* [Dataset]:
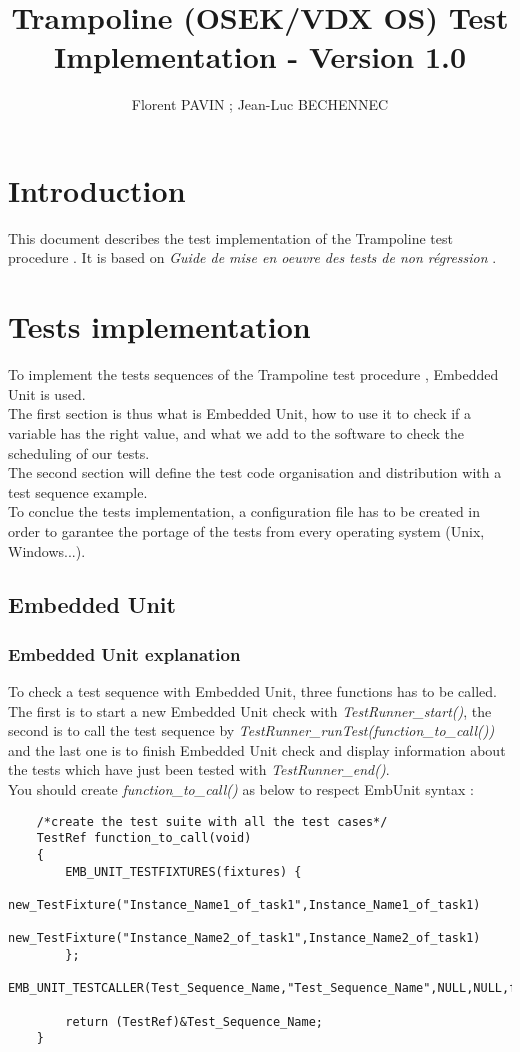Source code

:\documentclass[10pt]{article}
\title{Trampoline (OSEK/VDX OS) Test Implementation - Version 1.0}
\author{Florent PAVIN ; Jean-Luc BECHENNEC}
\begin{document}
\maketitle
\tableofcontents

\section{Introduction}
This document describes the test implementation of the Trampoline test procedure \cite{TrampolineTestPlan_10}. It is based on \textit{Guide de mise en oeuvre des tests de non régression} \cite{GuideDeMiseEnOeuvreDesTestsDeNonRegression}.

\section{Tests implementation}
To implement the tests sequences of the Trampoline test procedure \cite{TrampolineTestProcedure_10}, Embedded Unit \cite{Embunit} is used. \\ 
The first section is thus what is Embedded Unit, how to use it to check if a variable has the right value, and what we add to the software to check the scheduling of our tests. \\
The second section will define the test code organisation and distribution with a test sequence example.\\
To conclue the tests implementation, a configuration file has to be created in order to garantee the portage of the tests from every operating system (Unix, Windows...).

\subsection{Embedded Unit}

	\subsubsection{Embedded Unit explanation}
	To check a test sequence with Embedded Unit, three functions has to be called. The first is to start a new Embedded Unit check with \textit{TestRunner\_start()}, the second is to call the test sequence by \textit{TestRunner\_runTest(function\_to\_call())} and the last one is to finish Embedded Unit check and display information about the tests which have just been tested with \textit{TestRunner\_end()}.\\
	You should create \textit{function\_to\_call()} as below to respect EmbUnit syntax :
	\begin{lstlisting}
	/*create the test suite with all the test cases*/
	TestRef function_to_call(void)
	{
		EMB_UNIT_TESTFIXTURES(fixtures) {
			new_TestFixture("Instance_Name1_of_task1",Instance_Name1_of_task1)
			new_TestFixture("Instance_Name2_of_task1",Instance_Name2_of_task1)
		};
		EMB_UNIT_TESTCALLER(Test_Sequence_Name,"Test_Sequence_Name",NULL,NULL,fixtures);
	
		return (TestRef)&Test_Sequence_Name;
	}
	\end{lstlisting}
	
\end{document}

==

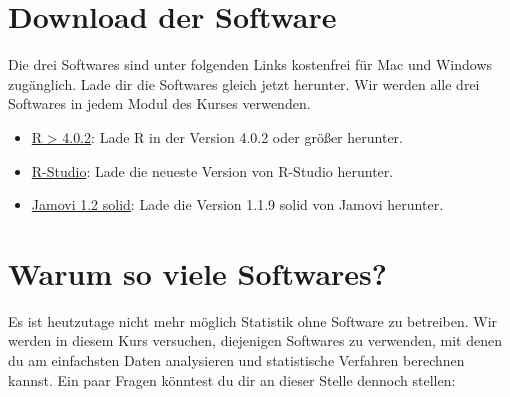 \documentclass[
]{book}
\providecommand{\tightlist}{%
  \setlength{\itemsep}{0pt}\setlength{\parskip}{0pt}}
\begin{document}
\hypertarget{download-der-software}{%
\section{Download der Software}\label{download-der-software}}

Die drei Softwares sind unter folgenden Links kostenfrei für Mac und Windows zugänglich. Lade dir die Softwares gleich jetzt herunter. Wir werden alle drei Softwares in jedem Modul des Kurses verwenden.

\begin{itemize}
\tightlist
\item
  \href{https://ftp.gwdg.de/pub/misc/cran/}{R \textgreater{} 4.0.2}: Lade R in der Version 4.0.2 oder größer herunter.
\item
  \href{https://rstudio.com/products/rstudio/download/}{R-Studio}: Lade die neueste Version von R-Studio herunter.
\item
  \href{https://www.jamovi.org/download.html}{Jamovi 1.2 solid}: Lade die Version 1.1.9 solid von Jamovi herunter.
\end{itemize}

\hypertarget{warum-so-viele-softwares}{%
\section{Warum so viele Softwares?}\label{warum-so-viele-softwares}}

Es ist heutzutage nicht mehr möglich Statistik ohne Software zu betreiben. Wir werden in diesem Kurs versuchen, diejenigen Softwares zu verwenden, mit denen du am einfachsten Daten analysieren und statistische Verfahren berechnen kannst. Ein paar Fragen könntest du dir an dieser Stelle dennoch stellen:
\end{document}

* [What is being asked]: Where the word "fixtures" appears in a line of the entries, copy that line.

* [Result for this exercise]:
		EMB_UNIT_TESTFIXTURES(fixtures) {
		EMB_UNIT_TESTCALLER(Test_Sequence_Name,"Test_Sequence_Name",NULL,NULL,fixtures);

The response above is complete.